Exercise directions:
Omit every picture and output the rest of the records exactly as they are.

· · · · ·

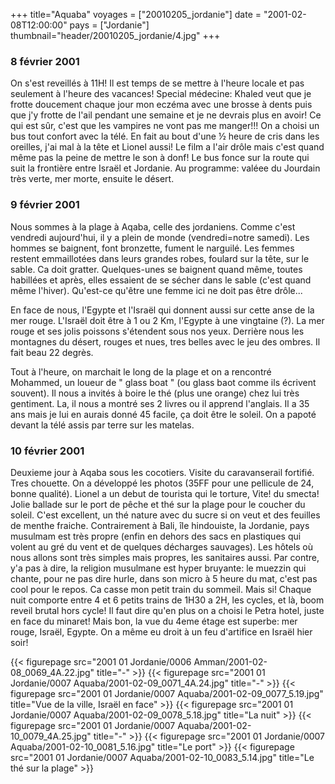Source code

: +++
title="Aquaba"
voyages = ["20010205_jordanie"]
date = "2001-02-08T12:00:00"
pays = ["Jordanie"]
thumbnail="header/20010205_jordanie/4.jpg"
+++
### 8 février 2001

On s'est reveillés à 11H! Il est temps de se mettre à l'heure
locale et pas seulement à l'heure des vacances! Special médecine:
Khaled veut que je frotte doucement chaque jour mon eczéma
avec une brosse à dents puis que j'y frotte de l'ail pendant
une semaine et je ne devrais plus en avoir! Ce qui est sûr,
c'est que les vampires ne vont pas me manger!!! On a choisi
un bus tout confort avec la télé. En fait au bout d'une ½
heure de cris dans les oreilles, j'ai mal à la tête et Lionel
aussi! Le film a l'air drôle mais c'est quand même pas la
peine de mettre le son à donf! Le bus fonce sur la route qui
suit la frontière entre Israël et Jordanie. Au programme:
valéee du Jourdain très verte, mer morte, ensuite le désert.


### 9 février 2001

Nous sommes à la plage à Aqaba, celle des jordaniens. Comme
c'est vendredi aujourd'hui, il y a plein de monde (vendredi=notre
samedi). Les hommes se baignent, font bronzette, fument le
narguilé. Les femmes restent emmaillotées dans leurs grandes
robes, foulard sur la tête, sur le sable. Ca doit gratter.
Quelques-unes se baignent quand même, toutes habillées et
après, elles essaient de se sécher dans le sable (c'est quand
même l'hiver). Qu'est-ce qu'être une femme ici ne doit pas
être drôle...

En face de nous, l'Egypte et l'Israël qui donnent aussi sur
cette anse de la mer rouge. L'Israël doit être à 1 ou 2 Km,
l'Egypte à une vingtaine (?). La mer rouge et ses jolis poissons
s'étendent sous nos yeux. Derrière nous les montagnes du désert,
rouges et nues, tres belles avec le jeu des ombres. Il fait
beau 22 degrès.

Tout à l'heure, on marchait le long de la plage et on a rencontré
Mohammed, un loueur de " glass boat " (ou glass baot comme
ils écrivent souvent). Il nous a invités à boire le thé (plus
une orange) chez lui très gentiment. La, il nous a montré
ses 2 livres ou il apprend l'anglais. Il a 35 ans mais je
lui en aurais donné 45 facile, ça doit être le soleil. On
a papoté devant la télé assis par terre sur les matelas.

### 10 février 2001

Deuxieme jour à Aqaba sous les cocotiers. Visite du caravanserail
fortifié. Tres chouette. On a développé les photos (35FF pour
une pellicule de 24, bonne qualité). Lionel a un debut de
tourista qui le torture, Vite! du smecta! Jolie ballade sur
le port de pêche et thé sur la plage pour le coucher du soleil.
C'est excellent, un thé nature avec du sucre si on veut et
des feuilles de menthe fraiche. Contrairement à Bali, île
hindouiste, la Jordanie, pays musulmam est très propre (enfin
en dehors des sacs en plastiques qui volent au gré du vent
et de quelques décharges sauvages). Les hôtels où nous allons
sont très simples mais propres, les sanitaires aussi. Par
contre, y'a pas à dire, la religion musulmane est hyper bruyante:
le muezzin qui chante, pour ne pas dire hurle, dans son micro
à 5 heure du mat, c'est pas cool pour le repos. Ca casse mon
petit train du sommeil. Mais si! Chaque nuit comporte entre
4 et 6 petits trains de 1H30 a 2H, les cycles, et là, boom
reveil brutal hors cycle! Il faut dire qu'en plus on a choisi
le Petra hotel, juste en face du minaret! Mais bon, la vue
du 4eme étage est superbe: mer rouge, Israël, Egypte. On a
même eu droit à un feu d'artifice en Israël hier soir! 


<div id="TOTO">{{< figurepage src="2001 01 Jordanie/0006 Amman/2001-02-08_0069_4A.22.jpg" title="-"  >}}
{{< figurepage src="2001 01 Jordanie/0007 Aquaba/2001-02-09_0071_4A.24.jpg" title="-"  >}}
{{< figurepage src="2001 01 Jordanie/0007 Aquaba/2001-02-09_0077_5.19.jpg" title="Vue de la ville, Israël en face"  >}}
{{< figurepage src="2001 01 Jordanie/0007 Aquaba/2001-02-09_0078_5.18.jpg" title="La nuit"  >}}
{{< figurepage src="2001 01 Jordanie/0007 Aquaba/2001-02-10_0079_4A.25.jpg" title="-"  >}}
{{< figurepage src="2001 01 Jordanie/0007 Aquaba/2001-02-10_0081_5.16.jpg" title="Le port"  >}}
{{< figurepage src="2001 01 Jordanie/0007 Aquaba/2001-02-10_0083_5.14.jpg" title="Le thé sur la plage"  >}}
</DIV>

· · · · ·

Solution for this task:
Source code

: +++
title="Aquaba"
voyages = ["20010205_jordanie"]
date = "2001-02-08T12:00:00"
pays = ["Jordanie"]
thumbnail="header/20010205_jordanie/4.jpg"
+++
### 8 février 2001

On s'est reveillés à 11H! Il est temps de se mettre à l'heure
locale et pas seulement à l'heure des vacances! Special médecine:
Khaled veut que je frotte doucement chaque jour mon eczéma
avec une brosse à dents puis que j'y frotte de l'ail pendant
une semaine et je ne devrais plus en avoir! Ce qui est sûr,
c'est que les vampires ne vont pas me manger!!! On a choisi
un bus tout confort avec la télé. En fait au bout d'une ½
heure de cris dans les oreilles, j'ai mal à la tête et Lionel
aussi! Le film a l'air drôle mais c'est quand même pas la
peine de mettre le son à donf! Le bus fonce sur la route qui
suit la frontière entre Israël et Jordanie. Au programme:
valéee du Jourdain très verte, mer morte, ensuite le désert.


### 9 février 2001

Nous sommes à la plage à Aqaba, celle des jordaniens. Comme
c'est vendredi aujourd'hui, il y a plein de monde (vendredi=notre
samedi). Les hommes se baignent, font bronzette, fument le
narguilé. Les femmes restent emmaillotées dans leurs grandes
robes, foulard sur la tête, sur le sable. Ca doit gratter.
Quelques-unes se baignent quand même, toutes habillées et
après, elles essaient de se sécher dans le sable (c'est quand
même l'hiver). Qu'est-ce qu'être une femme ici ne doit pas
être drôle...

En face de nous, l'Egypte et l'Israël qui donnent aussi sur
cette anse de la mer rouge. L'Israël doit être à 1 ou 2 Km,
l'Egypte à une vingtaine (?). La mer rouge et ses jolis poissons
s'étendent sous nos yeux. Derrière nous les montagnes du désert,
rouges et nues, tres belles avec le jeu des ombres. Il fait
beau 22 degrès.

Tout à l'heure, on marchait le long de la plage et on a rencontré
Mohammed, un loueur de " glass boat " (ou glass baot comme
ils écrivent souvent). Il nous a invités à boire le thé (plus
une orange) chez lui très gentiment. La, il nous a montré
ses 2 livres ou il apprend l'anglais. Il a 35 ans mais je
lui en aurais donné 45 facile, ça doit être le soleil. On
a papoté devant la télé assis par terre sur les matelas.

### 10 février 2001

Deuxieme jour à Aqaba sous les cocotiers. Visite du caravanserail
fortifié. Tres chouette. On a développé les photos (35FF pour
une pellicule de 24, bonne qualité). Lionel a un debut de
tourista qui le torture, Vite! du smecta! Jolie ballade sur
le port de pêche et thé sur la plage pour le coucher du soleil.
C'est excellent, un thé nature avec du sucre si on veut et
des feuilles de menthe fraiche. Contrairement à Bali, île
hindouiste, la Jordanie, pays musulmam est très propre (enfin
en dehors des sacs en plastiques qui volent au gré du vent
et de quelques décharges sauvages). Les hôtels où nous allons
sont très simples mais propres, les sanitaires aussi. Par
contre, y'a pas à dire, la religion musulmane est hyper bruyante:
le muezzin qui chante, pour ne pas dire hurle, dans son micro
à 5 heure du mat, c'est pas cool pour le repos. Ca casse mon
petit train du sommeil. Mais si! Chaque nuit comporte entre
4 et 6 petits trains de 1H30 a 2H, les cycles, et là, boom
reveil brutal hors cycle! Il faut dire qu'en plus on a choisi
le Petra hotel, juste en face du minaret! Mais bon, la vue
du 4eme étage est superbe: mer rouge, Israël, Egypte. On a
même eu droit à un feu d'artifice en Israël hier soir! 


<div id="TOTO">{{< figurepage src="2001 01 Jordanie/0006 Amman/2001-02-08_0069_4A.22.jpg" title="-"  >}}
{{< figurepage src="2001 01 Jordanie/0007 Aquaba/2001-02-09_0071_4A.24.jpg" title="-"  >}}
{{< figurepage src="2001 01 Jordanie/0007 Aquaba/2001-02-09_0077_5.19.jpg" title="Vue de la ville, Israël en face"  >}}
{{< figurepage src="2001 01 Jordanie/0007 Aquaba/2001-02-09_0078_5.18.jpg" title="La nuit"  >}}
{{< figurepage src="2001 01 Jordanie/0007 Aquaba/2001-02-10_0079_4A.25.jpg" title="-"  >}}
{{< figurepage src="2001 01 Jordanie/0007 Aquaba/2001-02-10_0081_5.16.jpg" title="Le port"  >}}
{{< figurepage src="2001 01 Jordanie/0007 Aquaba/2001-02-10_0083_5.14.jpg" title="Le thé sur la plage"  >}}
</DIV>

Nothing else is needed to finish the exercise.